Background Adolescents in Youth Protection facilities are a vulnerable population, with difficult life trajectories; many of their behaviours are health compromising.

Method Youth aged 14–17, living in semi-urban and urban youth centers in Quebec were recruited on a volunteer basis to participate in the study. Socio-demographic, drug use, sexual behaviours and health service utilisation data were obtained using a structured, face-to-face interview. A urine sample was collected to test for chlamydia and gonorrhoea.

Results Between July 2008 and May 2009, 578 youth were interviewed—(♂—58 %); median age—♂—16; ♀—15. The majority of youth were sexually active (89%); two thirds experienced voluntary coitarche before 14 years of age. Median number of lifetime partners was 6 (♂—8, ♀—5). Over a third (41%) reported group sexual activities. A large proportion of youth experienced 50% or more of their sexual activities under the influence of alcohol—18%, cannabis—37%, other drugs—18%. Lifetime history of “never or rarely” using condoms was 24.7% for vaginal relations and 42.1% for anal relations (♂—33%, ♀—55%). Protection used during last vaginal activity was—double protection (condom and another contraceptive method)—25%; condom only—32%; contraceptive method without condom—20%; no protection—24%. A quarter of girls (28%) and boys (27%) reported an unplanned pregnancy (lifetime). Prevalence of chlamydia was—girls 9%, boys 1.9%. No cases of gonorrhoea were documented.

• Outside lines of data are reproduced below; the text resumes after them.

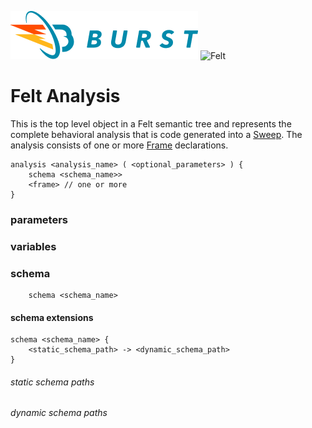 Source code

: ![Burst](../../../../../../../../../doc/burst_small.png "")
![Felt](../../../../../../../../doc/felt_small.png "")

# Felt Analysis
This is the top level object in a Felt semantic tree and represents
the complete behavioral analysis that is code generated into a
[Sweep](../sweep/readme.md). The analysis consists of one or more
[Frame](../frame/readme.md) declarations.

    analysis <analysis_name> ( <optional_parameters> ) {
        schema <schema_name>> 
        <frame> // one or more
    }

### parameters

### variables

### schema
        schema <schema_name>

#### schema extensions
    schema <schema_name> {
        <static_schema_path> -> <dynamic_schema_path>
    }

###### static schema paths
###### dynamic schema paths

Conclusions Youth in Quebec care centers report many risky sexual behaviours, often associated with drug and alcohol use. Only a quarter of youth used protection to prevention both STIs and pregnancy during their last sexual activity. Their sejour in residential care is an opportune moment to screen these youth for risk behaviours that may compromise their future health and to provide them with personalised prevention education and health services adapted to their reality.